Let's see how things are shaping up for this announcement.

Factors at Play

Yum!'s China Division is still reeling from the negative impact of the food safety scandal that took place in Jul 2014. This scandal affected consumer confidence and lowered comps in the months that followed. Since then, the company has been witnessing sales declines at the KFC and Pizza Hut units in the country.

Although the Louisville-based restaurant chain expects comps in China to recover in the second half of 2015, a drastic turnaround is not expected due to the slowdown in the Chinese economy. Competition from local companies would add to Yum!'s woes.

Nevertheless, we believe that the company's U.S. division is poised to perform better in the to-be-reported quarter. Taco Bell's menu innovations and the hugely popular breakfast platform should drive comps, while Pizza Hut's comps will likely grow supported by the massive makeover which took place in Nov 2014. KFC has also revamped its outlets in May this year and launched an improved online site, which should boost third-quarter comps.

Earnings Whispers

Our proven model does not conclusively show that Yum! Brands is likely to beat earnings this quarter. That is because a stock needs to have both a positive Earnings ESP and a Zacks Rank #1 (Strong Buy), 2 (Buy) or 3 (Hold) for this to happen. That is not the case here as you will see below.

Zacks ESP : The company's Earnings ESP stands at -3.70%. This is because the Most Accurate estimate stands at $1.04 and the Zacks Consensus Estimate is pegged higher at $1.08.

Zacks Rank : Yum! has a Zacks Rank #3 which when combined with a ESP of -3.70% makes surprise prediction difficult.

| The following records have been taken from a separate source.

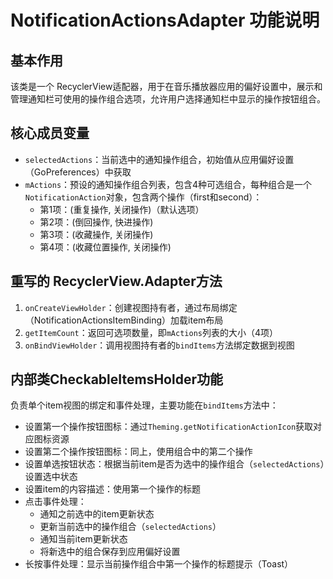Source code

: # NotificationActionsAdapter 功能说明

## 基本作用
该类是一个 RecyclerView适配器，用于在音乐播放器应用的偏好设置中，展示和管理通知栏可使用的操作组合选项，允许用户选择通知栏中显示的操作按钮组合。

## 核心成员变量
- `selectedActions`：当前选中的通知操作组合，初始值从应用偏好设置（GoPreferences）中获取
- `mActions`：预设的通知操作组合列表，包含4种可选组合，每种组合是一个`NotificationAction`对象，包含两个操作（first和second）：
  - 第1项：(重复操作, 关闭操作)（默认选项）
  - 第2项：(倒回操作, 快进操作)
  - 第3项：(收藏操作, 关闭操作)
  - 第4项：(收藏位置操作, 关闭操作)

## 重写的 RecyclerView.Adapter方法
1. `onCreateViewHolder`：创建视图持有者，通过布局绑定（NotificationActionsItemBinding）加载item布局
2. `getItemCount`：返回可选项数量，即`mActions`列表的大小（4项）
3. `onBindViewHolder`：调用视图持有者的`bindItems`方法绑定数据到视图

## 内部类CheckableItemsHolder功能
负责单个item视图的绑定和事件处理，主要功能在`bindItems`方法中：
- 设置第一个操作按钮图标：通过`Theming.getNotificationActionIcon`获取对应图标资源
- 设置第二个操作按钮图标：同上，使用组合中的第二个操作
- 设置单选按钮状态：根据当前item是否为选中的操作组合（`selectedActions`）设置选中状态
- 设置item的内容描述：使用第一个操作的标题
- 点击事件处理：
  - 通知之前选中的item更新状态
  - 更新当前选中的操作组合（`selectedActions`）
  - 通知当前item更新状态
  - 将新选中的组合保存到应用偏好设置
- 长按事件处理：显示当前操作组合中第一个操作的标题提示（Toast）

We caution against stocks with a Zacks Rank #4 or 5 (Sell-rated stocks) going into the earnings announcement, especially when the company is seeing negative estimate revisions momentum.

Stocks to Consider

Here are some companies in the broader retail sector that investors may consider, as our model shows that they have the right combination of elements to post an earnings beat this quarter:

Macy's, Inc. M , with an Earnings ESP of +6.25% and a Zacks Rank #3.

Panera Bread Company PNRA , with an Earnings ESP of +0.76% and a Zacks Rank #3.

Starbucks Corporation SBUX , with an Earnings ESP of +2.33% and a Zacks Rank #2.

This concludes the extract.